Out-Law / Your Daily Need-To-Know

OUT-LAW ANALYSIS 2 min. read

FlySafair data breach highlights reporting duties in South Africa

Airline passenger in silhouette with luggage

nonnie192/iStock.


The duties organisations face in South Africa to safeguard personal information and report incidents where there has been unauthorised accessing of personal information, have been highlighted by a recently reported data breach involving airline FlySafair.

Earlier this month, various media outlets reported that personal information was exposed during the company’s annual birthday ticket sale. According to the reports, the data included the names and email addresses of FlySafair customers participating in the sale, and the information was temporarily publicly displayed due to a technical vulnerability within a chat feature that sat alongside the sales process.

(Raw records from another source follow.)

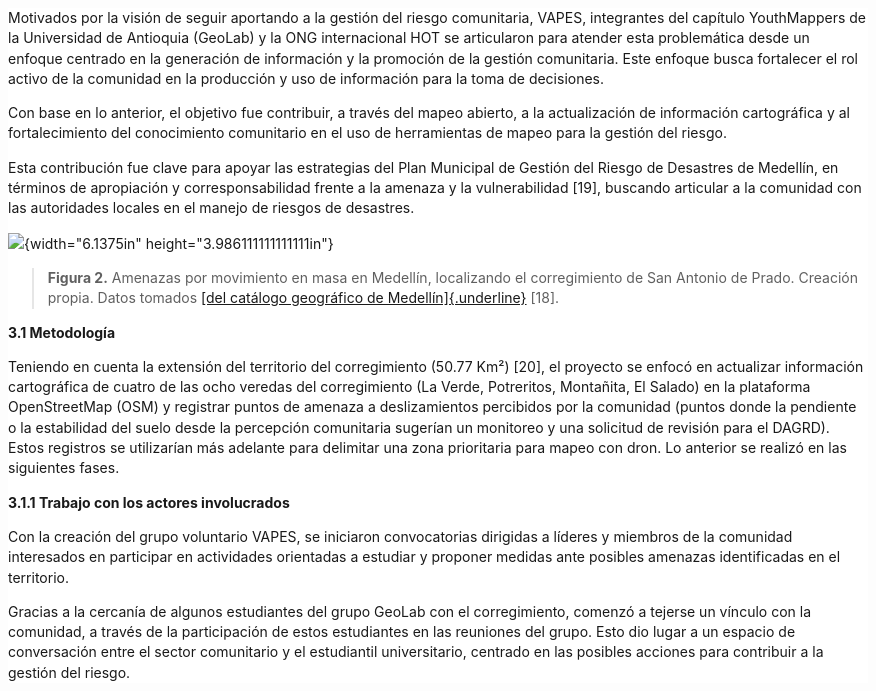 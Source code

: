 Motivados por la visión de seguir aportando a la gestión del riesgo
comunitaria, VAPES, integrantes del capítulo YouthMappers de la
Universidad de Antioquia (GeoLab) y la ONG internacional HOT se
articularon para atender esta problemática desde un enfoque centrado en
la generación de información y la promoción de la gestión comunitaria.
Este enfoque busca fortalecer el rol activo de la comunidad en la
producción y uso de información para la toma de decisiones.

Con base en lo anterior, el objetivo fue contribuir, a través del mapeo
abierto, a la actualización de información cartográfica y al
fortalecimiento del conocimiento comunitario en el uso de herramientas
de mapeo para la gestión del riesgo.

Esta contribución fue clave para apoyar las estrategias del Plan
Municipal de Gestión del Riesgo de Desastres de Medellín, en términos de
apropiación y corresponsabilidad frente a la amenaza y la vulnerabilidad
\[19\], buscando articular a la comunidad con las autoridades locales en
el manejo de riesgos de desastres.

![](/Users/mauricio/Documents/Data-Science/Myst/libro-investigaciones-quarto/conversion-workflow/media-capitulo3/media/image2.png){width="6.1375in"
height="3.986111111111111in"}

> **Figura 2.** Amenazas por movimiento en masa en Medellín, localizando
> el corregimiento de San Antonio de Prado. Creación propia. Datos
> tomados [[del catálogo geográfico de
> Medellín]{.underline}](https://www.medellin.gov.co/giscatalogacion/srv/spa/catalog.search#/metadata/dc5257a2-e255-436c-9b96-77a2aa9ecfd7)
> \[18\].

**3.1 Metodología**

Teniendo en cuenta la extensión del territorio del corregimiento (50.77
Km²) \[20\], el proyecto se enfocó en actualizar información
cartográfica de cuatro de las ocho veredas del corregimiento (La Verde,
Potreritos, Montañita, El Salado) en la plataforma OpenStreetMap (OSM) y
registrar puntos de amenaza a deslizamientos percibidos por la comunidad
(puntos donde la pendiente o la estabilidad del suelo desde la
percepción comunitaria sugerían un monitoreo y una solicitud de revisión
para el DAGRD). Estos registros se utilizarían más adelante para
delimitar una zona prioritaria para mapeo con dron. Lo anterior se
realizó en las siguientes fases.

**3.1.1 Trabajo con los actores involucrados**

Con la creación del grupo voluntario VAPES, se iniciaron convocatorias
dirigidas a líderes y miembros de la comunidad interesados en participar
en actividades orientadas a estudiar y proponer medidas ante posibles
amenazas identificadas en el territorio.

Gracias a la cercanía de algunos estudiantes del grupo GeoLab con el
corregimiento, comenzó a tejerse un vínculo con la comunidad, a través
de la participación de estos estudiantes en las reuniones del grupo.
Esto dio lugar a un espacio de conversación entre el sector comunitario
y el estudiantil universitario, centrado en las posibles acciones para
contribuir a la gestión del riesgo.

The airline acknowledged the incident, which it described as “limited in nature”, and has reported it to regulators, the publishers reported.

A failure to safeguard personal information, even through an honest mistake like a systems error, can trigger reporting obligations and similar risk mitigation measures and obligations in the same way as if a data breach stems from a sophisticated cyber attack.

Section 19 of South Africa’s Protection of Personal Information Act (POPIA) requires responsible parties to take appropriate, reasonable technical and organisational measures to prevent the loss of, damage to, or unauthorised access to personal information. This means that companies that receive a customer’s personal information are required to have reasonable technical and organisational safeguards in place to ensure that the customer’s personal information cannot be accessed by unauthorised third parties. This includes anticipating reasonable foreseeable risks, such as design flaws or misconfigurations, ensuring that access to personal information is properly restricted, minimised or masked in customer‑facing systems. 

The reporting obligations under POPIA do not distinguish between the need to notify a security compromise of personal information exposed through a cyber attack and personal information exposed through a design error, human error, or failure of an internal process. If personal information is accessible to persons who are not authorised to access it, the security safeguard requirement may be breached and the reporting obligation will arise, regardless of cause. 

In addition, POPIA does not require proof of misuse of personal information for the reporting obligation to arise. Instead, the duty to notify South Africa’s Information Regulator and relevant data subjects arises when there are reasonable grounds to believe that personal information has been accessed or acquired by an unauthorised person. The public at large may constitute an ‘unauthorised person’ as it is unlikely that the data subjects would consent to the publication of their personal information in the public domain.   

The reported incident is a reminder that POPIA compliance is not only about defending against cyber crime and malicious actors: simple mistakes can have similar regulatory consequences as a targeted attack. In practice, this means that organisations must treat the protection of personal information as a governance issue, embedded in system design and operational processes. Where safeguards fail, whether through human error or technical oversight, the consequences under POPIA still apply. 

Actions for businesses

The main takeaways are: 

  • a reporting obligation trigger under POPIA is the access of personal information by an unauthorised third party, a concept that is not limited to malicious actors; 
  • companies must actively protect personal information throughout its lifecycle, and this includes how information is collected, stored, accessed, shared and displayed; and 
  • organisations are expected to regularly review, update and refine their internal policies and procedures to ensure that they remain appropriate as the business evolves, new technologies are adopted, and new data‑processing risks emerge.